Not a briefing goes by without there being some mention of the uncertainty facing Britain’s landowners in the current political and economic climate.

The importance of diversification has been drummed into us as a means to counter this, and there are very few people who would now look at an estate or holding and not think of ways in which they could make changes to produce additional revenue streams.

One issue that arises with increasing frequency, however, is restrictive covenants listed against the title to land which is intended to be developed. A restrictive covenant is a covenant imposed against a property or parcel of land preventing certain uses of it to preserve the value or amenity of a neighbouring parcel of land. They are commonly used to prevent development and enable a selling party to retain a degree of control over what happens to property or land when they no longer own it.

It follows that there may be times when such a covenant prevents development that the now owner wishes to make. Such covenants can theoretically bind a property or parcel of land forever, but the Law of Property Act 1925 provides a procedure to modify or discharge such covenants, including in circumstances where ‘their continued existence would impede a reasonable user of the land’. There is, of course, a delicate balance to be struck between protecting the rights of private individuals who negotiated a covenant in good faith, and the public good in providing additional development to an area – most notably housing in rural areas.

Cases such as these are heard in the Upper Tribunal (Lands Chamber), which is similar to a court, but forms part of the tribunals service. When considering whether an application should be approved to modify or discharge a covenant, the tribunal will look at whether there is a public interest in allowing the covenant to be modified or discharged, and that the person with the benefit of the covenant will not be harmed in doing so. For a landowner to demonstrate this, it is useful to have an approved planning permission in place, together with evidence that it cannot be implemented because of the existence of the covenant in its present form. The tribunal may, in such circumstances, be willing to modify or discharge a covenant in order to allow the planning permission to take place, in turn making provision for compensation to be payable to the other party. Such compensation would generally be calculated based on any loss or disadvantage suffered by that person as a result of the discharge or modification, but does not entitle that person to receive compensation for the loss of the right to use the covenant to prevent development.

This means that the compensation payable under the tribunal’s decision may be modest when compared to the value of the landowner’s land after the planning permission has successfully been implemented. The landowner may, however, be asked to pay the objector’s costs in bringing the claim, if it was not unreasonable for the objection to be raised.

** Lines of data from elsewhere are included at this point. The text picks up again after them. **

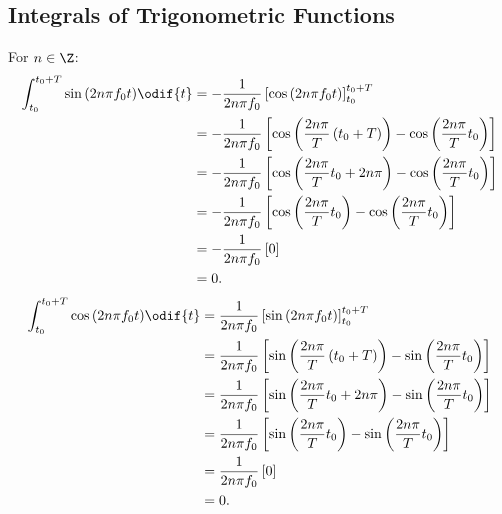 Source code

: \documentclass{article}
\begin{document}
\subsection{Integrals of Trigonometric Functions}
For \(n \in \Z\):
\begin{align*}
    \int_{t_0}^{t_0 + T} \sin{\left( 2n \pi f_0 t \right)} \odif{t} & = - \frac{1}{2n \pi f_0} \left[ \cos{\left( 2n \pi f_0 t \right)} \right]_{t_0}^{t_0 + T}                                                        \\
                                                                    & = - \frac{1}{2n \pi f_0} \left[ \cos{\left( \frac{2n \pi}{T} \left( t_0 + T \right) \right)} - \cos{\left( \frac{2n \pi}{T} t_0 \right)} \right] \\
                                                                    & = - \frac{1}{2n \pi f_0} \left[ \cos{\left( \frac{2n \pi}{T} t_0 + 2n \pi \right)} - \cos{\left( \frac{2n \pi}{T} t_0 \right)} \right]           \\
                                                                    & = - \frac{1}{2n \pi f_0} \left[ \cos{\left( \frac{2n \pi}{T} t_0 \right)} - \cos{\left( \frac{2n \pi}{T} t_0 \right)} \right]                    \\
                                                                    & = - \frac{1}{2n \pi f_0} \left[ 0 \right]                                                                                                        \\
                                                                    & = 0.
\end{align*}
\begin{align*}
    \int_{t_0}^{t_0 + T} \cos{\left( 2n \pi f_0 t \right)} \odif{t} & = \frac{1}{2n \pi f_0} \left[ \sin{\left( 2n \pi f_0 t \right)} \right]_{t_0}^{t_0 + T}                                                        \\
                                                                    & = \frac{1}{2n \pi f_0} \left[ \sin{\left( \frac{2n \pi}{T} \left( t_0 + T \right) \right)} - \sin{\left( \frac{2n \pi}{T} t_0 \right)} \right] \\
                                                                    & = \frac{1}{2n \pi f_0} \left[ \sin{\left( \frac{2n \pi}{T} t_0 + 2n \pi \right)} - \sin{\left( \frac{2n \pi}{T} t_0 \right)} \right]           \\
                                                                    & = \frac{1}{2n \pi f_0} \left[ \sin{\left( \frac{2n \pi}{T} t_0 \right)} - \sin{\left( \frac{2n \pi}{T} t_0 \right)} \right]                    \\
                                                                    & = \frac{1}{2n \pi f_0} \left[ 0 \right]                                                                                                        \\
                                                                    & = 0.
\end{align*}
\end{document}
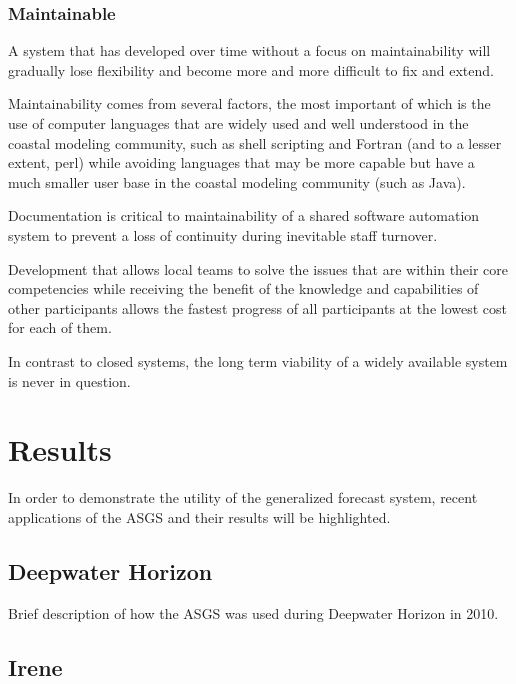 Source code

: \documentclass[12pt]{article}
\begin{document}
\subsubsection{Maintainable}

A system that has developed over time without a focus on 
maintainability will gradually lose flexibility and become more and 
more difficult to fix and extend. 

Maintainability comes from several factors, the most important of 
which is the use of computer languages that are widely used and well 
understood in the coastal modeling community, such as shell 
scripting and Fortran (and to a lesser extent, perl) while avoiding 
languages that may be more capable but have a much smaller user base 
in the coastal modeling community (such as Java).  

Documentation is critical to maintainability of a shared software 
automation system to prevent a loss of continuity during inevitable 
staff turnover.

Development that allows local teams to solve the issues that are 
within their core competencies while receiving the benefit of the 
knowledge and capabilities of other participants allows the fastest
progress of all participants at the lowest cost for each of them.

In contrast to closed systems, the long term viability of a widely
available system is never in question.  

\section{Results}

In order to demonstrate the utility of the generalized forecast 
system, recent applications of the ASGS and their results will be 
highlighted.

\subsection{Deepwater Horizon}

Brief description of how the ASGS was used during Deepwater Horizon in 2010.

\subsection{Irene}
\end{document}

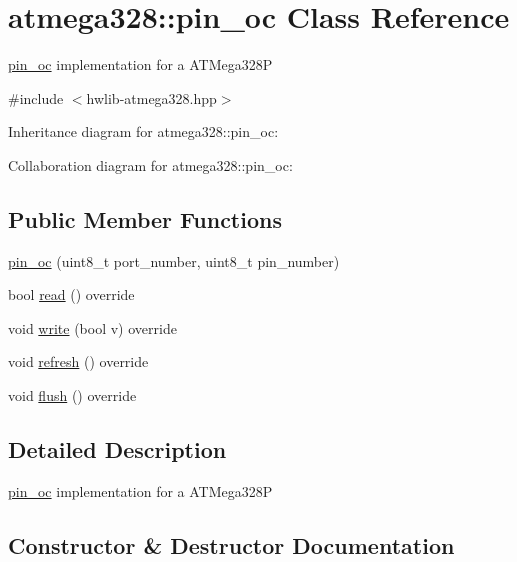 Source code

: \hypertarget{classatmega328_1_1pin__oc}{}\section{atmega328\+:\+:pin\+\_\+oc Class Reference}
\label{classatmega328_1_1pin__oc}


\hyperlink{classatmega328_1_1pin__oc}{pin\+\_\+oc} implementation for a A\+T\+Mega328P  




{\ttfamily \#include $<$hwlib-\/atmega328.\+hpp$>$}



Inheritance diagram for atmega328\+:\+:pin\+\_\+oc\+:


Collaboration diagram for atmega328\+:\+:pin\+\_\+oc\+:
\subsection*{Public Member Functions}
\begin{DoxyCompactItemize}
\item 
\hyperlink{classatmega328_1_1pin__oc_a53c3878f8ede2967888513bd18350444}{pin\+\_\+oc} (uint8\+\_\+t port\+\_\+number, uint8\+\_\+t pin\+\_\+number)
\item 
bool \hyperlink{classatmega328_1_1pin__oc_a89733673f7d2e2e96b2b71dbabf4505a}{read} () override
\item 
void \hyperlink{classatmega328_1_1pin__oc_a9eb229792f730515636057cd97609b43}{write} (bool v) override
\item 
void \hyperlink{classatmega328_1_1pin__oc_a1768ece62a74ed6f657427cb0db5b5e3}{refresh} () override
\item 
void \hyperlink{classatmega328_1_1pin__oc_a3eb816793385d952d5fb00f473b07349}{flush} () override
\end{DoxyCompactItemize}


\subsection{Detailed Description}
\hyperlink{classatmega328_1_1pin__oc}{pin\+\_\+oc} implementation for a A\+T\+Mega328P 

\subsection{Constructor \& Destructor Documentation}
\mbox{\label{classatmega328_1_1pin__oc_a53c3878f8ede2967888513bd18350444}}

Two recent cases have confirmed that when considering the benefit of the covenant on an adjoining landowner’s land, the tribunal will consider how it benefits the entirety of that person’s land, rather than just the area which has the benefit of the covenant. Time will tell whether these decisions will make it more difficult to argue such a claim.

Alternative approaches could include speaking to the people with the benefit of the covenant in order to obtain their consent, which will usually be subject to their being compensated financially or with concessions in the development made. However, the risk here would be that you could not identify all of the people with the benefit of the restrictive covenant, perhaps because the land originally adjoining the property was not well defined or had subsequently been parcelled up and sold to multiple different owners. Obtaining consent from one or more landowners could potentially be very expensive, and is not guaranteed.

You could also consider taking out indemnity insurance against losses suffered as a result of the terms of a restrictive covenant which you have breached being enforced. However, the availability of such policies varies, and you would struggle to obtain insurance in respect of a breach that you have committed.

Equally, if there is a real risk of enforcement of a covenant; perhaps because the people with the benefit of the covenant are known, the premium may be prohibitively expensive (if available at all). There is also a risk that you may not be able to claim under the policy because of a technicality which was overlooked when it was taken out. Indemnity insurance would not be available if you had already approached anyone with the benefit of the covenant.

If you are faced with a restrictive covenant on a site which you may wish to develop as part of your diversification plans, you would be well advised to seek legal advice on the best way to approach it. A solicitor can review the terms of the covenant and advise on the merits of the different courses of action to take to see the development through.

Furthermore, when buying land, landowners should be careful to only agree to such covenants as are strictly necessary, and think long term as to what effect they may have should circumstances change and there is potential for the land use to change.